═══ DATA FOR THE TASK ═══

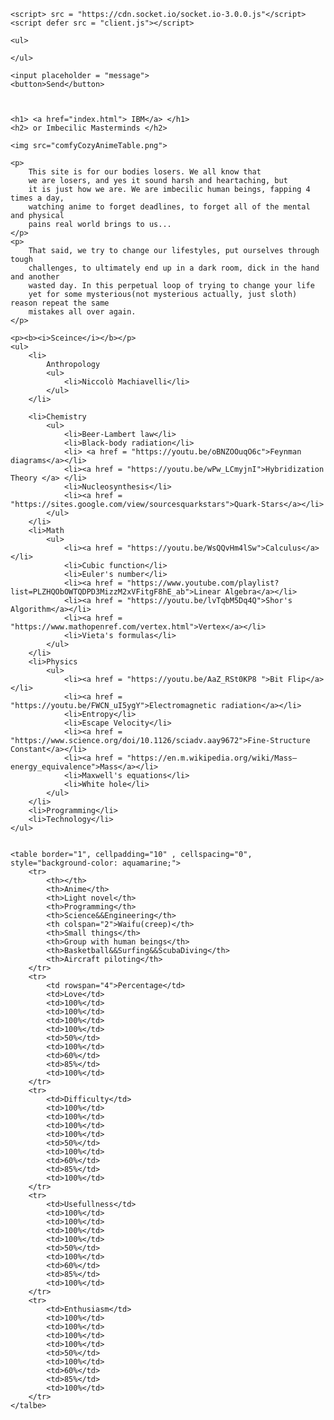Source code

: <!DOCTYPE html>
<html lang="en-US">

<head>
    <meta charset="utf-8">
    <meta name="viewport" content="width=device-width, initial-scale=1">
    <title> IBM </title>

    <script> src = "https://cdn.socket.io/socket.io-3.0.0.js"</script>
    <script defer src = "client.js"></script>

</head>

<body>

    <ul>

    </ul>

    <input placeholder = "message">
    <button>Send</button>



    <h1> <a href="index.html"> IBM</a> </h1>
    <h2> or Imbecilic Masterminds </h2>

    <img src="comfyCozyAnimeTable.png">

    <p>
        This site is for our bodies losers. We all know that
        we are losers, and yes it sound harsh and heartaching, but
        it is just how we are. We are imbecilic human beings, fapping 4 times a day,
        watching anime to forget deadlines, to forget all of the mental and physical
        pains real world brings to us...
    </p>
    <p>
        That said, we try to change our lifestyles, put ourselves through tough
        challenges, to ultimately end up in a dark room, dick in the hand and another
        wasted day. In this perpetual loop of trying to change your life
        yet for some mysterious(not mysterious actually, just sloth) reason repeat the same
        mistakes all over again.
    </p>

    <p><b><i>Sceince</i></b></p>
    <ul>
        <li>
            Anthropology 
            <ul> 
                <li>Niccolò Machiavelli</li>
            </ul>    
        </li>
            
        <li>Chemistry
            <ul>
                <li>Beer-Lambert law</li>
                <li>Black-body radiation</li>
                <li> <a href = "https://youtu.be/oBNZOOuqO6c">Feynman diagrams</a></li>
                <li><a href = "https://youtu.be/wPw_LCmyjnI">Hybridization Theory </a> </li>
                <li>Nucleosynthesis</li>
                <li><a href = "https://sites.google.com/view/sourcesquarkstars">Quark-Stars</a></li>
            </ul>
        </li>
        <li>Math
            <ul>
                <li><a href = "https://youtu.be/WsQQvHm4lSw">Calculus</a></li>
                <li>Cubic function</li>
                <li>Euler's number</li>
                <li><a href = "https://www.youtube.com/playlist?list=PLZHQObOWTQDPD3MizzM2xVFitgF8hE_ab">Linear Algebra</a></li>
                <li><a href = "https://youtu.be/lvTqbM5Dq4Q">Shor's Algorithm</a></li>
                <li><a href = "https://www.mathopenref.com/vertex.html">Vertex</a></li>
                <li>Vieta's formulas</li>
            </ul>
        </li>
        <li>Physics
            <ul>
                <li><a href = "https://youtu.be/AaZ_RSt0KP8 ">Bit Flip</a></li>
                <li><a href = "https://youtu.be/FWCN_uI5ygY">Electromagnetic radiation</a></li>
                <li>Entropy</li>
                <li>Escape Velocity</li>
                <li><a href = "https://www.science.org/doi/10.1126/sciadv.aay9672">Fine-Structure Constant</a></li>
                <li><a href = "https://en.m.wikipedia.org/wiki/Mass–energy_equivalence">Mass</a></li>
                <li>Maxwell's equations</li>
                <li>White hole</li>
            </ul>
        </li> 
        <li>Programming</li> 
        <li>Technology</li>
    </ul>


    <table border="1", cellpadding="10" , cellspacing="0", style="background-color: aquamarine;">
        <tr>
            <th></th>
            <th>Anime</th>
            <th>Light novel</th>
            <th>Programming</th>
            <th>Science&&Engineering</th>
            <th colspan="2">Waifu(creep)</th>
            <th>Small things</th>
            <th>Group with human beings</th>
            <th>Basketball&&Surfing&&ScubaDiving</th>
            <th>Aircraft piloting</th>
        </tr>
        <tr>
            <td rowspan="4">Percentage</td>
            <td>Love</td>
            <td>100%</td>
            <td>100%</td>
            <td>100%</td>
            <td>100%</td>
            <td>50%</td>
            <td>100%</td>
            <td>60%</td>
            <td>85%</td>
            <td>100%</td>
        </tr>
        <tr>
            <td>Difficulty</td>
            <td>100%</td>
            <td>100%</td>
            <td>100%</td>
            <td>100%</td>
            <td>50%</td>
            <td>100%</td>
            <td>60%</td>
            <td>85%</td>
            <td>100%</td>
        </tr>
        <tr>
            <td>Usefullness</td>
            <td>100%</td>
            <td>100%</td>
            <td>100%</td>
            <td>100%</td>
            <td>50%</td>
            <td>100%</td>
            <td>60%</td>
            <td>85%</td>
            <td>100%</td>
        </tr>
        <tr>
            <td>Enthusiasm</td>
            <td>100%</td>
            <td>100%</td>
            <td>100%</td>
            <td>100%</td>
            <td>50%</td>
            <td>100%</td>
            <td>60%</td>
            <td>85%</td>
            <td>100%</td>
        </tr>
    </talbe>

</body>

</html>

═══

» WHAT TO PRODUCE
Retype the records above line for line and exactly, omitting their pictures.

» TASK RESPONSE
Source code

: <!DOCTYPE html>
<html lang="en-US">

<head>
    <meta charset="utf-8">
    <meta name="viewport" content="width=device-width, initial-scale=1">
    <title> IBM </title>

    <script> src = "https://cdn.socket.io/socket.io-3.0.0.js"</script>
    <script defer src = "client.js"></script>

</head>

<body>

    <ul>

    </ul>

    <input placeholder = "message">
    <button>Send</button>



    <h1> <a href="index.html"> IBM</a> </h1>
    <h2> or Imbecilic Masterminds </h2>

    <img src="comfyCozyAnimeTable.png">

    <p>
        This site is for our bodies losers. We all know that
        we are losers, and yes it sound harsh and heartaching, but
        it is just how we are. We are imbecilic human beings, fapping 4 times a day,
        watching anime to forget deadlines, to forget all of the mental and physical
        pains real world brings to us...
    </p>
    <p>
        That said, we try to change our lifestyles, put ourselves through tough
        challenges, to ultimately end up in a dark room, dick in the hand and another
        wasted day. In this perpetual loop of trying to change your life
        yet for some mysterious(not mysterious actually, just sloth) reason repeat the same
        mistakes all over again.
    </p>

    <p><b><i>Sceince</i></b></p>
    <ul>
        <li>
            Anthropology 
            <ul> 
                <li>Niccolò Machiavelli</li>
            </ul>    
        </li>
            
        <li>Chemistry
            <ul>
                <li>Beer-Lambert law</li>
                <li>Black-body radiation</li>
                <li> <a href = "https://youtu.be/oBNZOOuqO6c">Feynman diagrams</a></li>
                <li><a href = "https://youtu.be/wPw_LCmyjnI">Hybridization Theory </a> </li>
                <li>Nucleosynthesis</li>
                <li><a href = "https://sites.google.com/view/sourcesquarkstars">Quark-Stars</a></li>
            </ul>
        </li>
        <li>Math
            <ul>
                <li><a href = "https://youtu.be/WsQQvHm4lSw">Calculus</a></li>
                <li>Cubic function</li>
                <li>Euler's number</li>
                <li><a href = "https://www.youtube.com/playlist?list=PLZHQObOWTQDPD3MizzM2xVFitgF8hE_ab">Linear Algebra</a></li>
                <li><a href = "https://youtu.be/lvTqbM5Dq4Q">Shor's Algorithm</a></li>
                <li><a href = "https://www.mathopenref.com/vertex.html">Vertex</a></li>
                <li>Vieta's formulas</li>
            </ul>
        </li>
        <li>Physics
            <ul>
                <li><a href = "https://youtu.be/AaZ_RSt0KP8 ">Bit Flip</a></li>
                <li><a href = "https://youtu.be/FWCN_uI5ygY">Electromagnetic radiation</a></li>
                <li>Entropy</li>
                <li>Escape Velocity</li>
                <li><a href = "https://www.science.org/doi/10.1126/sciadv.aay9672">Fine-Structure Constant</a></li>
                <li><a href = "https://en.m.wikipedia.org/wiki/Mass–energy_equivalence">Mass</a></li>
                <li>Maxwell's equations</li>
                <li>White hole</li>
            </ul>
        </li> 
        <li>Programming</li> 
        <li>Technology</li>
    </ul>


    <table border="1", cellpadding="10" , cellspacing="0", style="background-color: aquamarine;">
        <tr>
            <th></th>
            <th>Anime</th>
            <th>Light novel</th>
            <th>Programming</th>
            <th>Science&&Engineering</th>
            <th colspan="2">Waifu(creep)</th>
            <th>Small things</th>
            <th>Group with human beings</th>
            <th>Basketball&&Surfing&&ScubaDiving</th>
            <th>Aircraft piloting</th>
        </tr>
        <tr>
            <td rowspan="4">Percentage</td>
            <td>Love</td>
            <td>100%</td>
            <td>100%</td>
            <td>100%</td>
            <td>100%</td>
            <td>50%</td>
            <td>100%</td>
            <td>60%</td>
            <td>85%</td>
            <td>100%</td>
        </tr>
        <tr>
            <td>Difficulty</td>
            <td>100%</td>
            <td>100%</td>
            <td>100%</td>
            <td>100%</td>
            <td>50%</td>
            <td>100%</td>
            <td>60%</td>
            <td>85%</td>
            <td>100%</td>
        </tr>
        <tr>
            <td>Usefullness</td>
            <td>100%</td>
            <td>100%</td>
            <td>100%</td>
            <td>100%</td>
            <td>50%</td>
            <td>100%</td>
            <td>60%</td>
            <td>85%</td>
            <td>100%</td>
        </tr>
        <tr>
            <td>Enthusiasm</td>
            <td>100%</td>
            <td>100%</td>
            <td>100%</td>
            <td>100%</td>
            <td>50%</td>
            <td>100%</td>
            <td>60%</td>
            <td>85%</td>
            <td>100%</td>
        </tr>
    </talbe>

</body>

</html>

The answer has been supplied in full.